Introduction

In this blog, we will try to understand how “Search as you type” works and Quickly setup one demo using some sample data. You must have seen various websites like eCommerce, food apps, etc. where you just start typing & simultaneously relevant options start displaying as suggestions and autocomplete. We will try to achieve somewhat the same feature. Search as you type Elasticsearch gives this specific mapping type which you can simply set to a specific field where you want to perform this kind of search.

Why search_as_you_type?

No need to think about what kind of functionality like analyzer, tokenizer, etc. you have to apply to achieve this. It automatically handles everything in the backend by producing necessary terms on which you can query efficiently.

You can simply create mapping like the below example:

Create Index

PUT products
{
  "mappings": {
    "properties": {
      "description": {
        "type": "search_as_you_type"
      }
    }
  }
}

Insert sample data

POST products/_doc/
{
  "description": "best jogging shoes for men"
}

How is data indexed ?

search_as_you_type mapping creates 4 types of fields in the backend.

Field 1: description

It will produce the terms according to the default analyzer if no analyzer is defined i.e. standard analyzer.

[
  "best",
  "jogging",
  "shoes",
  "for",
  "men"
]

Field 2: description._2gram

This will use a shingle token filter and produce the terms with shingle size 2. This means a shingle token filter produces the token by concatenating the adjacent token. You can find more here.

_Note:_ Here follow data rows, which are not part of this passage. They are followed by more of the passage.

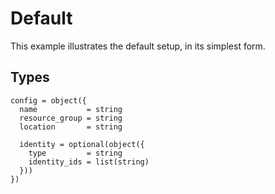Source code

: # Default

This example illustrates the default setup, in its simplest form.

## Types

```hcl
config = object({
  name           = string
  resource_group = string
  location       = string

  identity = optional(object({
    type         = string
    identity_ids = list(string)
  }))
})
```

This operation will perform on all the terms which are created on the description field and it will produce the below terms.

[ 
  "best jogging",
  "jogging shoes",
  "shoes for",
  "for men"
]

Field 3: description._3gram

This will also use a shingle token filter and produce the terms with shingle size 3. This means it will concatenate 3 adjacent tokens like below.

[
  "best jogging shoes",
  "jogging shoes for",
  "shoes for men"
]

Field 4: description._index_prefix

This will apply an edge n gram token filter on the field description._3gram which means it will split terms (words) of description._3gram to a small substring that will start from the edge. You can have a look at the terms below.

[
  "b",
  "be",
  "bes",
  "best",
  "best ",
  "best j",
  "best jo",
  "best jog",
  "best jogg",
  "best joggi",
  "best joggin",
  "best jogging",
  "best jogging ",
  "best jogging s",
  "best jogging sh",
  "best jogging sho",
  "best jogging shoe",
  "best jogging shoes",
  "j",
  "jo",
  "jog",
  "jogg",
  "joggi",
  "joggin",
  "jogging",
  "jogging ",
  "jogging s",
  "jogging sh",
  "jogging sho",
  "jogging shoe",
  "jogging shoes",
  "jogging shoes ",
  "jogging shoes f",
  "jogging shoes fo",
  "jogging shoes for",
  "s",
  "sh",
  "sho",
  "shoe",
  "shoes",
  "shoes ",
  "shoes f",
  "shoes fo",
  "shoes for",
  "shoes for ",
  "shoes for m",
  "shoes for me",
  "shoes for men",
  "f",
  "fo",
  "for",
  "for ",
  "for m",
  "for me",
  "for men",
  "for men ",
  "m",
  "me",
  "men",
  "men ",
  "men  "
]

As you noticed the token limit is up to 3 words only because description._3gram has generated 3 word tokens only.

Search Query

multi_match

We will use a multi_match query here. Because we want to look up on each subfield for a perfect match.

GET products/_search
{
  "query": {
    "multi_match": {
      "query": "jogging",
      "fields": [
        "description",
        "description._2gram",
        "description._3gram"
        ]
    }
  }
}

The above query is going to search the term "jogging" on all 3 subfields which are specified in fields[].

{
  "took" : 2,
  "timed_out" : false,
  "_shards" : {
    "total" : 1,
    "successful" : 1,
    "skipped" : 0,
    "failed" : 0
  },
  "hits" : {
    "total" : {
      "value" : 1,
      "relation" : "eq"
    },
    "max_score" : 0.2876821,
    "hits" : [
      {
        "_index" : "products",
        "_id" : "TSNNiX8BYh0NLleBiu4u",
        "_score" : 0.2876821,
        "_source" : {
          "description" : "best jogging shoes for men"
        }
      }
    ]
  }
}

Lets try with any substring (jog).

GET products/_search
{
  "query": {
    "multi_match": {
      "query": "jog",
      "fields": [
        "description",
        "description._2gram",
        "description._3gram"
        ]
    }
  }
}
{
  "took" : 0,
  "timed_out" : false,
  "_shards" : {
    "total" : 1,
    "successful" : 1,
    "skipped" : 0,
    "failed" : 0
  },
  "hits" : {
    "total" : {
      "value" : 0,
      "relation" : "eq"
    },
    "max_score" : null,
    "hits" : [ ]
  }
}

The result is empty. Because there is no term created with the name jog if you closely look at the above generated tokens on respective fields.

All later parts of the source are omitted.